### [Assignment]
Exactly the lines below starting at the line with "1. [国外远程工作 如何收工资](https://www.v2ex.com/t/818621)" and ending at the line with "事件循环 Event Loop" are wanted, with both ends included. Leave out the pictures and add no other lines.
****
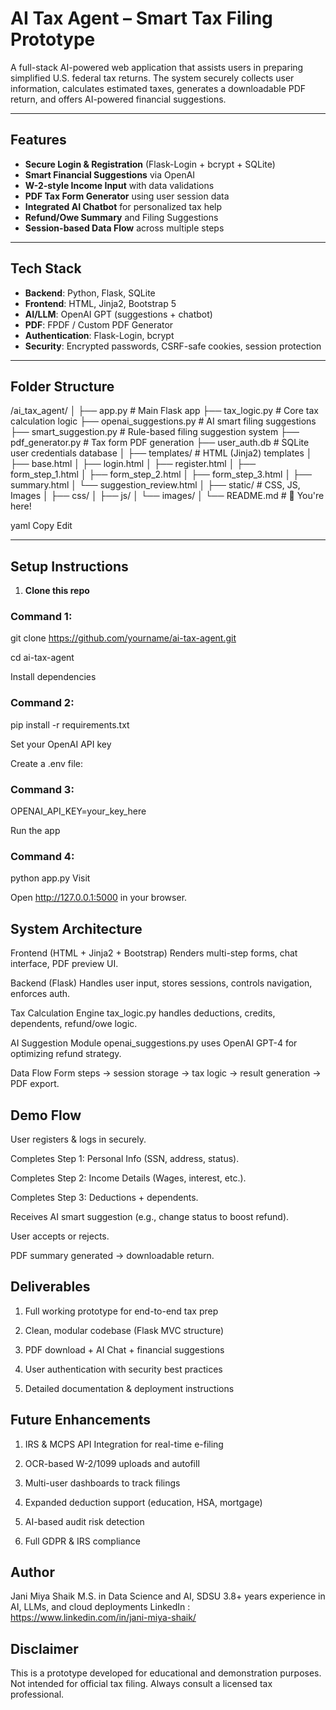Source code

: #  AI Tax Agent – Smart Tax Filing Prototype

A full-stack AI-powered web application that assists users in preparing simplified U.S. federal tax returns. The system securely collects user information, calculates estimated taxes, generates a downloadable PDF return, and offers AI-powered financial suggestions.

---

##  Features

-  **Secure Login & Registration** (Flask-Login + bcrypt + SQLite)
-  **Smart Financial Suggestions** via OpenAI
-  **W-2-style Income Input** with data validations
-  **PDF Tax Form Generator** using user session data
-  **Integrated AI Chatbot** for personalized tax help
-  **Refund/Owe Summary** and Filing Suggestions
-  **Session-based Data Flow** across multiple steps

---

##  Tech Stack

- **Backend**: Python, Flask, SQLite
- **Frontend**: HTML, Jinja2, Bootstrap 5
- **AI/LLM**: OpenAI GPT (suggestions + chatbot)
- **PDF**: FPDF / Custom PDF Generator
- **Authentication**: Flask-Login, bcrypt
- **Security**: Encrypted passwords, CSRF-safe cookies, session protection

---

##  Folder Structure

/ai_tax_agent/
│
├── app.py # Main Flask app
├── tax_logic.py # Core tax calculation logic
├── openai_suggestions.py # AI smart filing suggestions
├── smart_suggestion.py # Rule-based filing suggestion system
├── pdf_generator.py # Tax form PDF generation
├── user_auth.db # SQLite user credentials database
│
├── templates/ # HTML (Jinja2) templates
│ ├── base.html
│ ├── login.html
│ ├── register.html
│ ├── form_step_1.html
│ ├── form_step_2.html
│ ├── form_step_3.html
│ ├── summary.html
│ └── suggestion_review.html
│
├── static/ # CSS, JS, Images
│ ├── css/
│ ├── js/
│ └── images/
│
└── README.md # 📍 You're here!

yaml
Copy
Edit

---

##  Setup Instructions

1. **Clone this repo**

### Command 1:
   git clone https://github.com/yourname/ai-tax-agent.git
  
   cd ai-tax-agent

Install dependencies

### Command 2:

pip install -r requirements.txt

Set your OpenAI API key

Create a .env file:

### Command 3:
OPENAI_API_KEY=your_key_here

Run the app

### Command 4:
python app.py
Visit

Open http://127.0.0.1:5000 in your browser.

## System Architecture
Frontend (HTML + Jinja2 + Bootstrap)
Renders multi-step forms, chat interface, PDF preview UI.

Backend (Flask)
Handles user input, stores sessions, controls navigation, enforces auth.

Tax Calculation Engine
tax_logic.py handles deductions, credits, dependents, refund/owe logic.

AI Suggestion Module
openai_suggestions.py uses OpenAI GPT-4 for optimizing refund strategy.

Data Flow
Form steps → session storage → tax logic → result generation → PDF export.

## Demo Flow
User registers & logs in securely.

Completes Step 1: Personal Info (SSN, address, status).

Completes Step 2: Income Details (Wages, interest, etc.).

Completes Step 3: Deductions + dependents.

Receives AI smart suggestion (e.g., change status to boost refund).

User accepts or rejects.

PDF summary generated → downloadable return.

## Deliverables
1. Full working prototype for end-to-end tax prep

2. Clean, modular codebase (Flask MVC structure)

3.  PDF download + AI Chat + financial suggestions

4.  User authentication with security best practices

5. Detailed documentation & deployment instructions

## Future Enhancements
1. IRS & MCPS API Integration for real-time e-filing

2.  OCR-based W-2/1099 uploads and autofill

3.  Multi-user dashboards to track filings

4.  Expanded deduction support (education, HSA, mortgage)

5.  AI-based audit risk detection

6.  Full GDPR & IRS compliance

## Author
Jani Miya Shaik
M.S. in Data Science and AI, SDSU
3.8+ years experience in AI, LLMs, and cloud deployments
LinkedIn : https://www.linkedin.com/in/jani-miya-shaik/

## Disclaimer
This is a prototype developed for educational and demonstration purposes.
Not intended for official tax filing. Always consult a licensed tax professional.
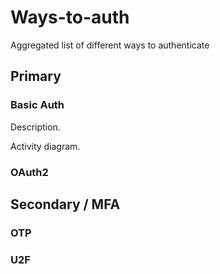 # Ways-to-auth
Aggregated list of different ways to authenticate

## Primary

### Basic Auth

Description.

Activity diagram.

### OAuth2

## Secondary / MFA

### OTP

### U2F
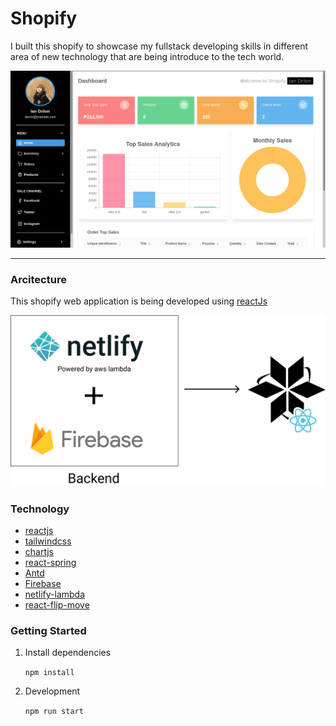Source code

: # Shopify

I built this shopify to showcase my fullstack developing skills in different area of new technology that are
being introduce to the tech world.

![demo](https://github.com/zneret03/Shopify/blob/development/src/static/dashboard.png)

---

### Arcitecture

This shopify web application is being developed using [reactJs](https://reactjs.org/)

![demo](https://github.com/zneret03/Shopify/blob/master/src/static/architecture.png)

### Technology

- [reactjs](https://reactjs.org/)
- [tailwindcss](https://tailwindcss.com/)
- [chartjs](https://www.chartjs.org/)
- [react-spring](https://www.react-spring.io/)
- [Antd](https://ant.design/)
- [Firebase](https://firebase.google.com/)
- [netlify-lambda](https://www.netlify.com/products/functions/)
- [react-flip-move](https://github.com/joshwcomeau/react-flip-move)

### Getting Started

1. Install dependencies

   `npm install`

2. Development

   `npm run start`
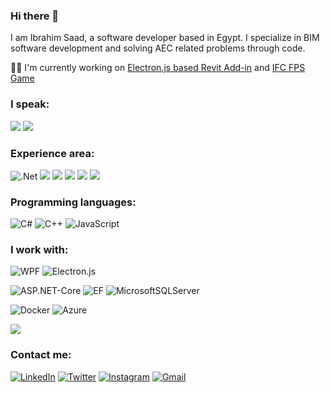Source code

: ### Hi there 👋

I am Ibrahim Saad, a software developer based in Egypt. I specialize in BIM software development and solving AEC related problems through code.  

👨‍💻 I'm currently working on [Electron.js based Revit Add-in](https://github.com/Ibrahim5aad/electronjs-revit-addin) and [IFC FPS Game](https://github.com/Ibrahim5aad/ifc-first-person-shooter) 

### I speak:

![](https://img.shields.io/static/v1?label&message=English&style=for-the-badge&color=black)
![](https://img.shields.io/static/v1?label&message=Arabic&style=for-the-badge&color=black) 

### Experience area:

![.Net](https://img.shields.io/badge/.NET-5C2D91?style=for-the-badge&logo=.net&logoColor=white)
![](https://img.shields.io/static/v1?label&message=Restful%20APIs&style=for-the-badge&color=black)
![](https://img.shields.io/static/v1?label&message=IFC&style=for-the-badge&color=black)
![](https://img.shields.io/static/v1?label&message=Revit%20API&style=for-the-badge&color=black)
![](https://img.shields.io/static/v1?label&message=Forge%20APIs&style=for-the-badge&color=black)
![](https://img.shields.io/static/v1?label&message=3D&style=for-the-badge&color=black)

### Programming languages:

![C#](https://img.shields.io/badge/c%23-%23239120.svg?style=for-the-badge&logo=c-sharp&logoColor=white)
![C++](https://img.shields.io/badge/c++-%2300599C.svg?style=for-the-badge&logo=c%2B%2B&logoColor=white)
![JavaScript](https://img.shields.io/badge/javascript-%23323330.svg?style=for-the-badge&logo=javascript&logoColor=%23F7DF1E)

### I work with:

![WPF](https://img.shields.io/badge/WPF-5C2D91?style=for-the-badge&logo=.net&logoColor=white)
![Electron.js](https://img.shields.io/badge/Electron-191970?style=for-the-badge&logo=Electron&logoColor=white)

![ASP.NET-Core](https://img.shields.io/badge/ASP.NET%20Core-5C2D91?style=for-the-badge&logo=.net&logoColor=white)
![EF](https://img.shields.io/badge/EF-5C2D91?style=for-the-badge&logo=.net&logoColor=white)
![MicrosoftSQLServer](https://img.shields.io/badge/Microsoft%20SQL%20Server-CC2927?style=for-the-badge&logo=microsoft%20sql%20server&logoColor=white)

![Docker](https://img.shields.io/badge/docker-%230db7ed.svg?style=for-the-badge&logo=docker&logoColor=white)
![Azure](https://img.shields.io/badge/azure-%230072C6.svg?style=for-the-badge&logo=microsoftazure&logoColor=white)

![](https://img.shields.io/static/v1?label&logo=three.js&message=THREE.js&style=for-the-badge&color=black&logoColor=white)


### Contact me:

[![LinkedIn](https://img.shields.io/badge/linkedin-%230077B5.svg?style=for-the-badge&logo=linkedin&logoColor=white)](https://www.linkedin.com/in/ibrahim5aad/)
[![Twitter](https://img.shields.io/badge/Twitter-%231DA1F2.svg?style=for-the-badge&logo=Twitter&logoColor=white)](https://twitter.com/ibrahim5aad/)
[![Instagram](https://img.shields.io/badge/Instagram-%23E4405F.svg?style=for-the-badge&logo=Instagram&logoColor=white)](https://www.instagram.com/theibrahimsaad/)
[![Gmail](https://img.shields.io/badge/Gmail-D14836?style=for-the-badge&logo=gmail&logoColor=white)](mailto:ibrahimsaad419@gmail.com)

 

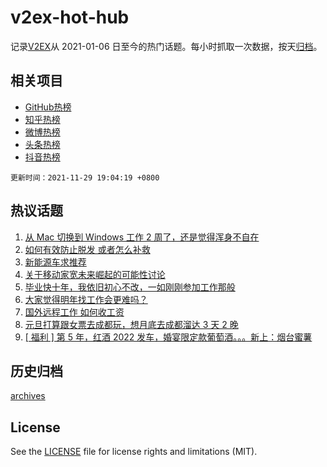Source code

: # v2ex-hot-hub

 记录[V2EX](https://www.v2ex.com/)从 2021-01-06 日至今的热门话题。每小时抓取一次数据，按天[归档](archives)。
 
 ## 相关项目

- [GitHub热榜](https://github.com/snaildev/github-hot-hub)
- [知乎热榜](https://github.com/snaildev/zhihu-hot-hub)
- [微博热榜](https://github.com/snaildev/weibo-hot-hub)
- [头条热榜](https://github.com/snaildev/toutiao-hot-hub)
- [抖音热榜](https://github.com/snaildev/douyin-hot-hub)


 `更新时间：2021-11-29 19:04:19 +0800`

## 热议话题

1. [从 Mac 切换到 Windows 工作 2 周了，还是觉得浑身不自在](https://www.v2ex.com/t/818671)
1. [如何有效防止脱发 或者怎么补救](https://www.v2ex.com/t/818600)
1. [新能源车求推荐](https://www.v2ex.com/t/818730)
1. [关于移动家宽未来崛起的可能性讨论](https://www.v2ex.com/t/818568)
1. [毕业快十年，我依旧初心不改，一如刚刚参加工作那般](https://www.v2ex.com/t/818629)
1. [大家觉得明年找工作会更难吗？](https://www.v2ex.com/t/818663)
1. [国外远程工作 如何收工资](https://www.v2ex.com/t/818621)
1. [元旦打算跟女票去成都玩，想月底去成都溜达 3 天 2 晚](https://www.v2ex.com/t/818589)
1. [[ 福利 ] 第 5 年，红酒 2022 发车，婚宴限定款葡萄酒。。。新上：烟台蜜薯](https://www.v2ex.com/t/818723)

## 历史归档

[archives](archives)

## License

See the [LICENSE](LICENSE) file for license rights and limitations (MIT).
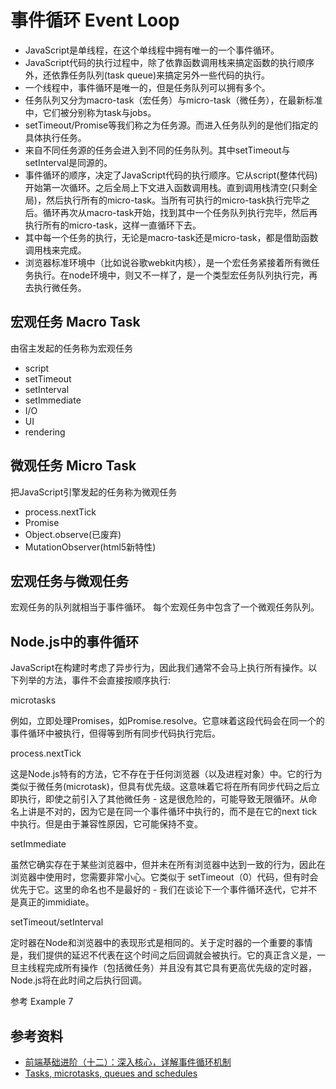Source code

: # 事件循环 Event Loop
- JavaScript是单线程，在这个单线程中拥有唯一的一个事件循环。
- JavaScript代码的执行过程中，除了依靠函数调用栈来搞定函数的执行顺序外，还依靠任务队列(task queue)来搞定另外一些代码的执行。
- 一个线程中，事件循环是唯一的，但是任务队列可以拥有多个。
- 任务队列又分为macro-task（宏任务）与micro-task（微任务），在最新标准中，它们被分别称为task与jobs。
- setTimeout/Promise等我们称之为任务源。而进入任务队列的是他们指定的具体执行任务。
- 来自不同任务源的任务会进入到不同的任务队列。其中setTimeout与setInterval是同源的。
- 事件循环的顺序，决定了JavaScript代码的执行顺序。它从script(整体代码)开始第一次循环。之后全局上下文进入函数调用栈。直到调用栈清空(只剩全局)，然后执行所有的micro-task。当所有可执行的micro-task执行完毕之后。循环再次从macro-task开始，找到其中一个任务队列执行完毕，然后再执行所有的micro-task，这样一直循环下去。
- 其中每一个任务的执行，无论是macro-task还是micro-task，都是借助函数调用栈来完成。
- 浏览器标准环境中（比如说谷歌webkit内核），是一个宏任务紧接着所有微任务执行。在node环境中，则又不一样了，是一个类型宏任务队列执行完，再去执行微任务。

## 宏观任务 Macro Task
由宿主发起的任务称为宏观任务
- script
- setTimeout
- setInterval
- setImmediate
- I/O
- UI
- rendering

## 微观任务 Micro Task
把JavaScript引擎发起的任务称为微观任务
- process.nextTick
- Promise
- Object.observe(已废弃)
- MutationObserver(html5新特性)

## 宏观任务与微观任务
宏观任务的队列就相当于事件循环。
每个宏观任务中包含了一个微观任务队列。

## Node.js中的事件循环
JavaScript在构建时考虑了异步行为，因此我们通常不会马上执行所有操作。以下列举的方法，事件不会直接按顺序执行:

microtasks

例如，立即处理Promises，如Promise.resolve。它意味着这段代码会在同一个的事件循环中被执行，但得等到所有同步代码执行完后。

process.nextTick

这是Node.js特有的方法，它不存在于任何浏览器（以及进程对象）中。它的行为类似于微任务(microtask)，但具有优先级。这意味着它将在所有同步代码之后立即执行，即使之前引入了其他微任务 - 这是很危险的，可能导致无限循环。从命名上讲是不对的，因为它是在同一个事件循环中执行的，而不是在它的next tick中执行。但是由于兼容性原因，它可能保持不变。

setImmediate

虽然它确实存在于某些浏览器中，但并未在所有浏览器中达到一致的行为，因此在浏览器中使用时，您需要非常小心。它类似于 setTimeout（0）代码，但有时会优先于它。这里的命名也不是最好的 - 我们在谈论下一个事件循环迭代，它并不是真正的immidiate。

setTimeout/setInterval

定时器在Node和浏览器中的表现形式是相同的。关于定时器的一个重要的事情是，我们提供的延迟不代表在这个时间之后回调就会被执行。它的真正含义是，一旦主线程完成所有操作（包括微任务）并且没有其它具有更高优先级的定时器，Node.js将在此时间之后执行回调。

参考 Example 7

## 参考资料
- [前端基础进阶（十二）：深入核心，详解事件循环机制](https://www.jianshu.com/p/12b9f73c5a4f)
- [Tasks, microtasks, queues and schedules](https://jakearchibald.com/2015/tasks-microtasks-queues-and-schedules/)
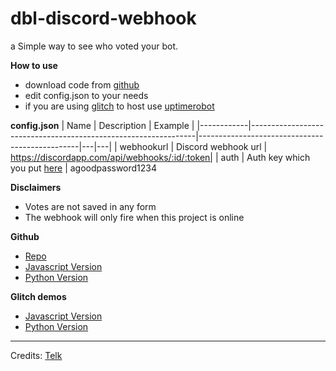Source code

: dbl-discord-webhook
=================
a Simple way to see who voted your bot.

__How to use__
* download code from [github](https://github.com/telkenes/dbl-discord-webhook)
* edit config.json to your needs
* if you are using [glitch](https://glitch.com) to host use [uptimerobot](https://uptimerobot.com)

__config.json__
| Name       | Description                                                    | Example                                       |
|------------|----------------------------------------------------------------|------------------------------------------------|---|---|
| webhookurl | Discord webhook url                                            | https://discordapp.com/api/webhooks/:id/:token|
| auth       | Auth key which you put [here](https://i.imgur.com/I7Bd2Rd.png) | agoodpassword1234 

__Disclaimers__
* Votes are not saved in any form
* The webhook will only fire when this project is online

__Github__
* [Repo](https://github.com/telkenes/dbl-discord-webhook)
* [Javascript Version](https://github.com/telkenes/dbl-discord-webhook#javascript)
* [Python Version](https://github.com/telkenes/dbl-discord-webhook#python)

__Glitch demos__
* [Javascript Version](https://glitch.com/~dbl-discord-webhook-js)
* [Python Version](https://glitch.com/~dbl-discord-webhook-py)

-------------------
Credits: [Telk](https://github.com/telkenes)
****
### [Task response]
1. [国外远程工作 如何收工资](https://www.v2ex.com/t/818621)
1. [元旦打算跟女票去成都玩，想月底去成都溜达 3 天 2 晚](https://www.v2ex.com/t/818589)
1. [[ 福利 ] 第 5 年，红酒 2022 发车，婚宴限定款葡萄酒。。。新上：烟台蜜薯](https://www.v2ex.com/t/818723)

## 历史归档

[archives](archives)

## License

See the [LICENSE](LICENSE) file for license rights and limitations (MIT).
Source code

: # 事件循环 Event Loop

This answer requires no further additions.